Meet The Weekender, a weekend digest that highlights just three reads from the week and why they’re worth your time.
David Sedaris, in his commencement address to the graduating class of Oberlin College in 2018, tells them, “Choose one thing to be terribly, terribly offended by. This, as opposed to the dozens or possibly hundreds that many of you are currently juggling.”
That got me thinking: what am I terribly offended by? What should I be terribly offended by?

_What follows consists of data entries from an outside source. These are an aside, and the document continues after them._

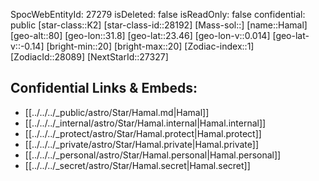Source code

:﻿---
location: [23.46,-31.8,80]
type: Star
tags:
- astro/Star

---
SpocWebEntityId: 27279
isDeleted: false
isReadOnly: false
confidential: public
[star-class::K2]
[star-class-id::28192]
[Mass-sol::]
[name::Hamal]
[geo-alt::80]
[geo-lon::31.8]
[geo-lat::23.46]
[geo-lon-v::0.014]
[geo-lat-v::-0.14]
[bright-min::20]
[bright-max::20]
[Zodiac-index::1]
[ZodiacId::28089]
[NextStarId::27327]



## Confidential Links & Embeds: 
- [[../../../_public/astro/Star/Hamal.md|Hamal]] 
- [[../../../_internal/astro/Star/Hamal.internal|Hamal.internal]] 
- [[../../../_protect/astro/Star/Hamal.protect|Hamal.protect]] 
- [[../../../_private/astro/Star/Hamal.private|Hamal.private]] 
- [[../../../_personal/astro/Star/Hamal.personal|Hamal.personal]] 
- [[../../../_secret/astro/Star/Hamal.secret|Hamal.secret]]

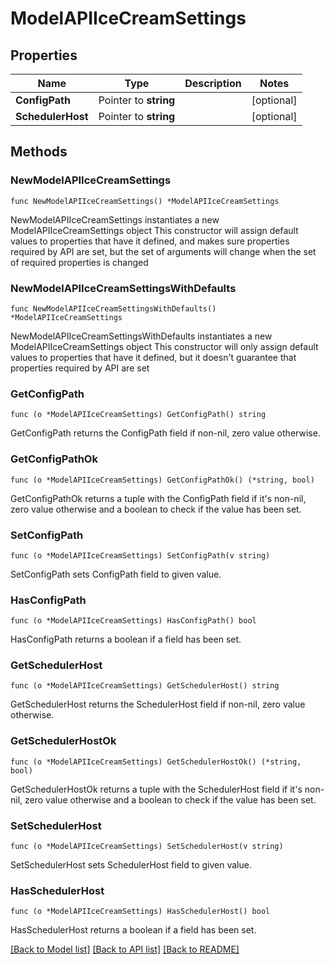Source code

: # ModelAPIIceCreamSettings

## Properties

Name | Type | Description | Notes
------------ | ------------- | ------------- | -------------
**ConfigPath** | Pointer to **string** |  | [optional] 
**SchedulerHost** | Pointer to **string** |  | [optional] 

## Methods

### NewModelAPIIceCreamSettings

`func NewModelAPIIceCreamSettings() *ModelAPIIceCreamSettings`

NewModelAPIIceCreamSettings instantiates a new ModelAPIIceCreamSettings object
This constructor will assign default values to properties that have it defined,
and makes sure properties required by API are set, but the set of arguments
will change when the set of required properties is changed

### NewModelAPIIceCreamSettingsWithDefaults

`func NewModelAPIIceCreamSettingsWithDefaults() *ModelAPIIceCreamSettings`

NewModelAPIIceCreamSettingsWithDefaults instantiates a new ModelAPIIceCreamSettings object
This constructor will only assign default values to properties that have it defined,
but it doesn't guarantee that properties required by API are set

### GetConfigPath

`func (o *ModelAPIIceCreamSettings) GetConfigPath() string`

GetConfigPath returns the ConfigPath field if non-nil, zero value otherwise.

### GetConfigPathOk

`func (o *ModelAPIIceCreamSettings) GetConfigPathOk() (*string, bool)`

GetConfigPathOk returns a tuple with the ConfigPath field if it's non-nil, zero value otherwise
and a boolean to check if the value has been set.

### SetConfigPath

`func (o *ModelAPIIceCreamSettings) SetConfigPath(v string)`

SetConfigPath sets ConfigPath field to given value.

### HasConfigPath

`func (o *ModelAPIIceCreamSettings) HasConfigPath() bool`

HasConfigPath returns a boolean if a field has been set.

### GetSchedulerHost

`func (o *ModelAPIIceCreamSettings) GetSchedulerHost() string`

GetSchedulerHost returns the SchedulerHost field if non-nil, zero value otherwise.

### GetSchedulerHostOk

`func (o *ModelAPIIceCreamSettings) GetSchedulerHostOk() (*string, bool)`

GetSchedulerHostOk returns a tuple with the SchedulerHost field if it's non-nil, zero value otherwise
and a boolean to check if the value has been set.

### SetSchedulerHost

`func (o *ModelAPIIceCreamSettings) SetSchedulerHost(v string)`

SetSchedulerHost sets SchedulerHost field to given value.

### HasSchedulerHost

`func (o *ModelAPIIceCreamSettings) HasSchedulerHost() bool`

HasSchedulerHost returns a boolean if a field has been set.


[[Back to Model list]](../README.md#documentation-for-models) [[Back to API list]](../README.md#documentation-for-api-endpoints) [[Back to README]](../README.md)


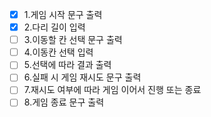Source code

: - [x] 1.게임 시작 문구 출력
- [x] 2.다리 길이 입력
- [ ] 3.이동할 칸 선택 문구 출력
- [ ] 4.이동칸 선택 입력
- [ ] 5.선택에 따라 결과 출력
- [ ] 6.실패 시 게임 재시도 문구 출력
- [ ] 7.재시도 여부에 따라 게임 이어서 진행 또는 종료
- [ ] 8.게임 종료 문구 출력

For Sedaris, it’s dogs in sunglasses.
I’m working on it, but I haven’t yet whittled my list down to one. It’s actually still a grocery list of petty grievances, serious offenses, and idiosyncratic peevishness. For example, the petty grievances include things like bright green pants. I had a pair when I was a teenager. As if that wasn’t enough, I often wore them with blue flip-flops. I thought I was the coolest thing on the planet, and I still haven’t forgiven myself for it.
The things I tend to get a bit more up-in-arms about revolve around the decline of education in the U.S., unbridled smartphone use, and mixing church and state. That’s where we’re headed today.
Welcome to The Weekender 🤙
From The Tablet: Twilight of the Wonks
I appreciate writing where I walk away and feel like I am a better person for having read the book, article, short story, etc etc. Walter Russel Mead’s piece does that for me.
It’s sweeping—he traces the history of the merit-based ‘wonkacracy’ we’ve created in the United States from pre-modern Universities to the present day—and it’s insightful, offering a nuanced view of where we were, where we are, and where we’re going.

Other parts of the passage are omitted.